** Material for this task follows **
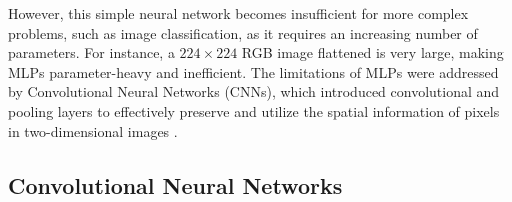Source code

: However, this simple neural network becomes insufficient for more complex problems, such as image classification, as it requires an increasing number of parameters. For instance, a $224\times 224$ RGB image flattened is very large, making MLPs parameter-heavy and inefficient. The limitations of MLPs were addressed by Convolutional Neural Networks (CNNs), which introduced convolutional and pooling layers to effectively preserve and utilize the spatial information of pixels in two-dimensional images \cite{zhang2023dive}.


\subsection{Convolutional Neural Networks}




 

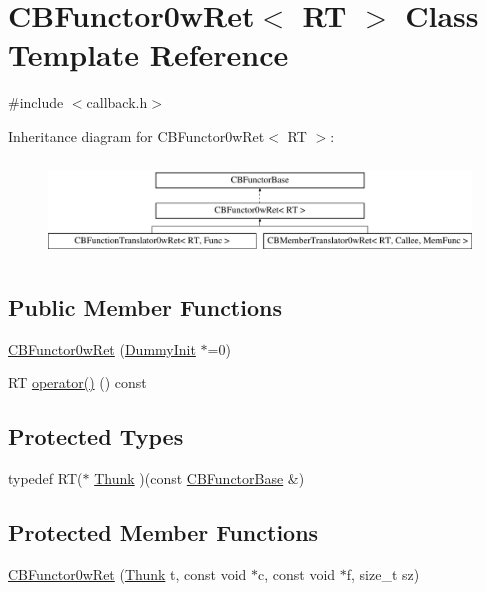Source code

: \hypertarget{class_c_b_functor0w_ret}{\section{C\+B\+Functor0w\+Ret$<$ R\+T $>$ Class Template Reference}
\label{class_c_b_functor0w_ret}
}


{\ttfamily \#include $<$callback.\+h$>$}

Inheritance diagram for C\+B\+Functor0w\+Ret$<$ R\+T $>$\+:\begin{figure}[H]
\begin{center}
\leavevmode
\includegraphics[height=2.600619cm]{class_c_b_functor0w_ret}
\end{center}
\end{figure}
\subsection*{Public Member Functions}
\begin{DoxyCompactItemize}
\item 
\hyperlink{class_c_b_functor0w_ret_a9df617054ecde8871b218f99569b558e}{C\+B\+Functor0w\+Ret} (\hyperlink{class_c_b_functor_base_1_1_dummy_init}{Dummy\+Init} $\ast$=0)
\item 
R\+T \hyperlink{class_c_b_functor0w_ret_af1ef6bed1d39de94804f28ed204a1fb4}{operator()} () const 
\end{DoxyCompactItemize}
\subsection*{Protected Types}
\begin{DoxyCompactItemize}
\item 
typedef R\+T($\ast$ \hyperlink{class_c_b_functor0w_ret_a48add6974ead9bfbfb0849a219e40603}{Thunk} )(const \hyperlink{class_c_b_functor_base}{C\+B\+Functor\+Base} \&)
\end{DoxyCompactItemize}
\subsection*{Protected Member Functions}
\begin{DoxyCompactItemize}
\item 
\hyperlink{class_c_b_functor0w_ret_a977607abccd2bc7813db27b2fc6ccfbc}{C\+B\+Functor0w\+Ret} (\hyperlink{class_c_b_functor0w_ret_a48add6974ead9bfbfb0849a219e40603}{Thunk} t, const void $\ast$c, const void $\ast$f, size\+\_\+t sz)
\end{DoxyCompactItemize}
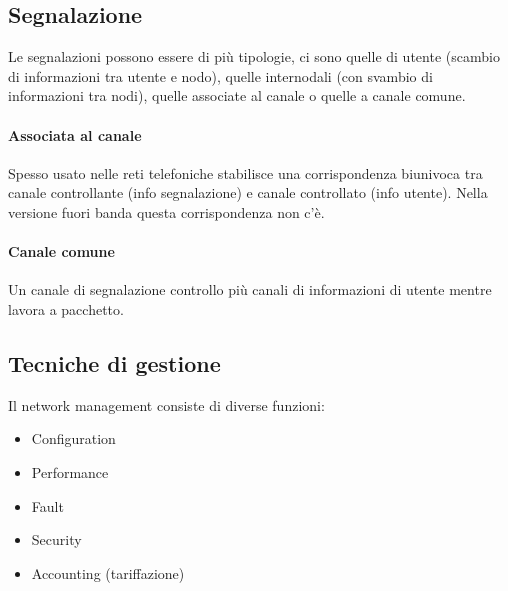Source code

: \documentclass[12pt]{article}
\begin{document}
\subsection{Segnalazione}
Le segnalazioni possono essere di più tipologie, ci sono quelle di utente (scambio di informazioni tra utente e nodo), quelle internodali (con svambio di informazioni tra nodi), quelle associate al canale o quelle a canale comune.

\paragraph{Associata al canale}
Spesso usato nelle reti telefoniche stabilisce una corrispondenza biunivoca tra canale controllante (info segnalazione) e canale controllato (info utente). Nella versione fuori banda questa corrispondenza non c'è.

\paragraph{Canale comune}
Un canale di segnalazione controllo più canali di informazioni di utente mentre lavora a pacchetto.

\subsection{Tecniche di gestione}
Il network management consiste di diverse funzioni:
\begin{itemize}
  \item Configuration
  \item Performance
  \item Fault
  \item Security
  \item Accounting (tariffazione)
\end{itemize}
\end{document}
** End of Material for this task **
Goal of the exercise:
The answer must consist of every line above that contains the word "Functions".

Exercise solution:
\subsection*{Public Member Functions}
\subsection*{Protected Member Functions}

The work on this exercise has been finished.